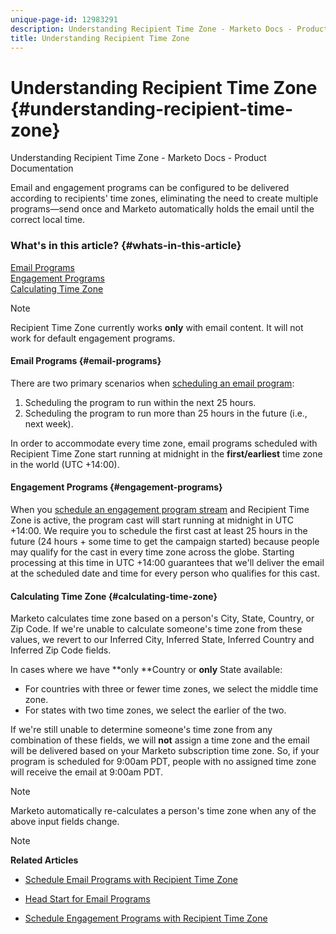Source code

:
 ```yaml
---
unique-page-id: 12983291
description: Understanding Recipient Time Zone - Marketo Docs - Product Documentation
title: Understanding Recipient Time Zone
---
```


# Understanding Recipient Time Zone {#understanding-recipient-time-zone}

Understanding Recipient Time Zone - Marketo Docs - Product Documentation

Email and engagement programs can be configured to be delivered according to recipients' time zones, eliminating the need to create multiple programs—send once and Marketo automatically holds the email until the correct local time.

### What's in this article? {#whats-in-this-article}

[Email Programs](#email-programs)  
[Engagement Programs](#engagement-programs)  
[Calculating Time Zone](#calculating-time-zone)

>[!NOTE]
>
>Recipient Time Zone currently works **only** with email content. It will not work for default engagement programs.

#### Email Programs {#email-programs}

There are two primary scenarios when [scheduling an email program](schedule-email-programs-with-recipient-time-zone.md):

1. Scheduling the program to run within the next 25 hours.
1. Scheduling the program to run more than 25 hours in the future (i.e., next week).

In order to accommodate every time zone, email programs scheduled with Recipient Time Zone start running at midnight in the **first/earliest** time zone in the world (UTC +14:00).

#### Engagement Programs {#engagement-programs}

When you [schedule an engagement program stream](../../../../../product-docs/email-marketing/drip-nurturing/engagement-program-streams/set-stream-cadence/schedule-engagement-programs-with-recipient-time-zone.md) and Recipient Time Zone is active, the program cast will start running at midnight in UTC +14:00. We require you to schedule the first cast at least 25 hours in the future (24 hours + some time to get the campaign started) because people may qualify for the cast in every time zone across the globe. Starting processing at this time in UTC +14:00 guarantees that we'll deliver the email at the scheduled date and time for every person who qualifies for this cast.

#### Calculating Time Zone {#calculating-time-zone}

Marketo calculates time zone based on a person's City, State, Country, or Zip Code. If we're unable to calculate someone's time zone from these values, we revert to our Inferred City, Inferred State, Inferred Country and Inferred Zip Code fields.

In cases where we have **only **Country or **only** State available:

* For countries with three or fewer time zones, we select the middle time zone.
* For states with two time zones, we select the earlier of the two.

If we're still unable to determine someone's time zone from any combination of these fields, we will **not** assign a time zone and the email will be delivered based on your Marketo subscription time zone. So, if your program is scheduled for 9:00am PDT, people with no assigned time zone will receive the email at 9:00am PDT.

>[!NOTE]
>
>Marketo automatically re-calculates a person's time zone when any of the above input fields change.

>[!NOTE]
>
>**Related Articles**
>
>* [Schedule Email Programs with Recipient Time Zone](schedule-email-programs-with-recipient-time-zone.md)
>* [Head Start for Email Programs](../../../../../product-docs/email-marketing/email-programs/email-program-actions/head-start-for-email-programs.md)
>
>* [Schedule Engagement Programs with Recipient Time Zone](../../../../../product-docs/email-marketing/drip-nurturing/engagement-program-streams/set-stream-cadence/schedule-engagement-programs-with-recipient-time-zone.md)
>

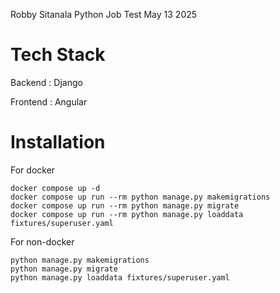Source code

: Robby Sitanala Python Job Test
May 13 2025

# Tech Stack
Backend : Django

Frontend : Angular


# Installation
For docker
```shell
docker compose up -d
docker compose up run --rm python manage.py makemigrations
docker compose up run --rm python manage.py migrate
docker compose up run --rm python manage.py loaddata fixtures/superuser.yaml
```

For non-docker
```shell
python manage.py makemigrations
python manage.py migrate
python manage.py loaddata fixtures/superuser.yaml
```
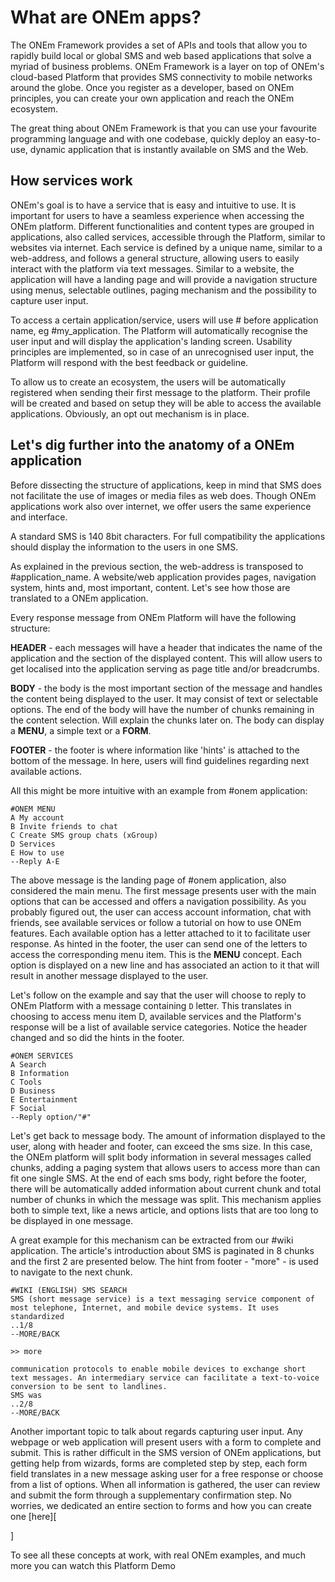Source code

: # What are ONEm apps?

The ONEm Framework provides a set of APIs and tools that allow you to rapidly build local or global SMS and web based applications that solve a myriad of business problems.
ONEm Framework is a layer on top of ONEm's cloud-based Platform that provides SMS connectivity to mobile networks around the globe.
Once you register as a developer, based on ONEm principles, you can create your own application and reach the ONEm ecosystem.

The great thing about ONEm Framework is that you can use your favourite programming language and with one codebase, quickly deploy an easy-to-use, dynamic application that is instantly available on SMS and the Web.

## How services work

ONEm's goal is to have a service that is easy and intuitive to use. It is important for users to have a seamless experience when accessing the ONEm platform.
Different functionalities and content types are grouped in applications, also called services, accessible through the Platform, similar to websites via internet. Each service is defined by a unique name, similar to a web-address, and follows a general structure, allowing users to easily interact with the platform via text messages.
Similar to a website, the application will have a landing page and will provide a navigation structure using menus, selectable outlines, paging mechanism and the possibility to capture user input.

To access a certain application/service, users will use # before application name, eg #my_application. The Platform will automatically recognise the user input and will display the application's landing screen. Usability principles are implemented, so in case of an unrecognised user input, the Platform will respond with the best feedback or guideline.

To allow us to create an ecosystem, the users will be automatically registered when sending their first message to the platform. Their profile will be created and based on setup they will be able to access the available applications. Obviously, an opt out mechanism is in place.

## Let's dig further into the anatomy of a ONEm application

Before dissecting the structure of applications, keep in mind that SMS does not facilitate the use of images or media files as web does. Though ONEm applications work also over internet, we offer users the same experience and interface.

A standard SMS is 140 8bit characters. For full compatibility the applications should display the information to the users in one SMS.
<!-- Since smart phones can display up to 5 messages, we offer the possibility to each user to change the acceptable size of the SMS they are willing to receive at one time using 'size' setting. -->

As explained in the previous section, the web-address is transposed to #application_name.
A website/web application provides pages, navigation system, hints and, most important, content. Let's see how those are translated to a ONEm application.

Every response message from ONEm Platform will have the following structure:

**HEADER** - each messages will have a header that indicates the name of the application and the section of the displayed content. This will allow users to get localised into the application serving as page title and/or breadcrumbs.

**BODY** - the body is the most important section of the message and handles the content being displayed to the user. It may consist of text or selectable options. The end of the body will have the number of chunks remaining in the content selection. Will explain the chunks later on. The body can display a **MENU**, a simple text or a **FORM**.

**FOOTER** - the footer is where information like 'hints' is attached to the bottom of the message. In here, users will find guidelines regarding next available actions.

All this might be more intuitive with an example from #onem application:
```
#ONEM MENU
A My account
B Invite friends to chat
C Create SMS group chats (xGroup)
D Services
E How to use
--Reply A-E
```
The above message is the landing page of #onem application, also considered the main menu. The first message presents user with the main options that can be accessed and offers a navigation possibility.
As you probably figured out, the user can access account information, chat with friends, see available services or follow a tutorial on how to use ONEm features. Each available option has a letter attached to it to facilitate user response. As hinted in the footer, the user can send one of the letters to access the corresponding menu item. This is the **MENU** concept. Each option is displayed on a new line and has associated an action to it that will result in another message displayed to the user.

Let's follow on the example and say that the user will choose to reply to ONEm Platform with a message containing ```D``` letter. This translates in choosing to access menu item D, available services and the Platform's response will be a list of available service categories. Notice the header changed and so did the hints in the footer.
```
#ONEM SERVICES
A Search
B Information
C Tools
D Business
E Entertainment
F Social
--Reply option/"#"
```

Let's get back to message body. The amount of information displayed to the user, along with header and footer, can exceed the sms size. In this case, the ONEm platform will split body information in several messages called chunks, adding a paging system that allows users to access more than can fit one single SMS. At the end of each sms body, right before the footer, there will be automatically added information about current chunk and total number of chunks in which the message was split. This mechanism applies both to simple text, like a news article, and options lists that are too long to be displayed in one message.

A great example for this mechanism can be extracted from our #wiki application. The article's introduction about SMS is paginated in 8 chunks and the first 2 are presented below. The hint from footer - "more" - is used to navigate to the next chunk.
```
#WIKI (ENGLISH) SMS SEARCH
SMS (short message service) is a text messaging service component of most telephone, Internet, and mobile device systems. It uses standardized
..1/8
--MORE/BACK

>> more

communication protocols to enable mobile devices to exchange short text messages. An intermediary service can facilitate a text-to-voice conversion to be sent to landlines.
SMS was
..2/8
--MORE/BACK
```
Another important topic to talk about regards capturing user input. Any webpage or web application will present users with a form to complete and submit. This is rather difficult in the SMS version of ONEm applications, but getting help from wizards, forms are completed step by step, each form field translates in a new message asking user for a free response or choose from a list of options. When all information is gathered, the user can review and submit the form through a supplementary confirmation step. No worries, we dedicated an entire section to forms and how you can create one [here][
<!-- Link to Building section, Forms  -->
]

To see all these concepts at work, with real ONEm examples, and much more you can watch this Platform Demo
<!-- video here about services and how they work -->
======
What you are asked to do:
Report only how many lines in the entries contain "easy".

Written reply:
2